■ TASK OBJECTIVE:
Return all of the entries exactly, with nothing added or left out.

[Stored dataset items]
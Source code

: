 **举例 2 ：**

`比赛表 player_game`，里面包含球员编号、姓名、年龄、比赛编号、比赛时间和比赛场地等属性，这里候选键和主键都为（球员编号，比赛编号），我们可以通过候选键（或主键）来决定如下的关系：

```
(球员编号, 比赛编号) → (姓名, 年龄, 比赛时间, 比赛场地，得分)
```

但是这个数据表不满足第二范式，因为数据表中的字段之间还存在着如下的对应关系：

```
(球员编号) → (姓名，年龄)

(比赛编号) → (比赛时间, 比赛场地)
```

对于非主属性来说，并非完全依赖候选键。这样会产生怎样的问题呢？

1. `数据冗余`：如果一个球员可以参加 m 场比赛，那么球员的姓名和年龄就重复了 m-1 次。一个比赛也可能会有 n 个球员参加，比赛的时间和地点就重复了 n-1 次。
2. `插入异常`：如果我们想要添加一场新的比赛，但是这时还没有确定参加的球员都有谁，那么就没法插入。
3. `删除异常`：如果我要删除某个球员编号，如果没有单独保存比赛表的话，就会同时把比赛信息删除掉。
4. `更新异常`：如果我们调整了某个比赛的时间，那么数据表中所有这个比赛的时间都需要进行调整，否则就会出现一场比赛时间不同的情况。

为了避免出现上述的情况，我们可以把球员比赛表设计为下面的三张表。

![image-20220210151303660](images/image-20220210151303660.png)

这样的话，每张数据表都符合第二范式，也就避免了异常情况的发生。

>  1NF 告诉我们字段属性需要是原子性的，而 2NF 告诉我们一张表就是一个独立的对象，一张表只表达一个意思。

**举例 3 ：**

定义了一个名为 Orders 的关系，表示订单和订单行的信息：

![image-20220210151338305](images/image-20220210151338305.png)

■ RESULT OF THIS EXERCISE:
Source code

: **举例 2 ：**

`比赛表 player_game`，里面包含球员编号、姓名、年龄、比赛编号、比赛时间和比赛场地等属性，这里候选键和主键都为（球员编号，比赛编号），我们可以通过候选键（或主键）来决定如下的关系：

```
(球员编号, 比赛编号) → (姓名, 年龄, 比赛时间, 比赛场地，得分)
```

但是这个数据表不满足第二范式，因为数据表中的字段之间还存在着如下的对应关系：

```
(球员编号) → (姓名，年龄)

(比赛编号) → (比赛时间, 比赛场地)
```

对于非主属性来说，并非完全依赖候选键。这样会产生怎样的问题呢？

1. `数据冗余`：如果一个球员可以参加 m 场比赛，那么球员的姓名和年龄就重复了 m-1 次。一个比赛也可能会有 n 个球员参加，比赛的时间和地点就重复了 n-1 次。
2. `插入异常`：如果我们想要添加一场新的比赛，但是这时还没有确定参加的球员都有谁，那么就没法插入。
3. `删除异常`：如果我要删除某个球员编号，如果没有单独保存比赛表的话，就会同时把比赛信息删除掉。
4. `更新异常`：如果我们调整了某个比赛的时间，那么数据表中所有这个比赛的时间都需要进行调整，否则就会出现一场比赛时间不同的情况。

为了避免出现上述的情况，我们可以把球员比赛表设计为下面的三张表。

![image-20220210151303660](images/image-20220210151303660.png)

这样的话，每张数据表都符合第二范式，也就避免了异常情况的发生。

>  1NF 告诉我们字段属性需要是原子性的，而 2NF 告诉我们一张表就是一个独立的对象，一张表只表达一个意思。

**举例 3 ：**

定义了一个名为 Orders 的关系，表示订单和订单行的信息：

![image-20220210151338305](images/image-20220210151338305.png)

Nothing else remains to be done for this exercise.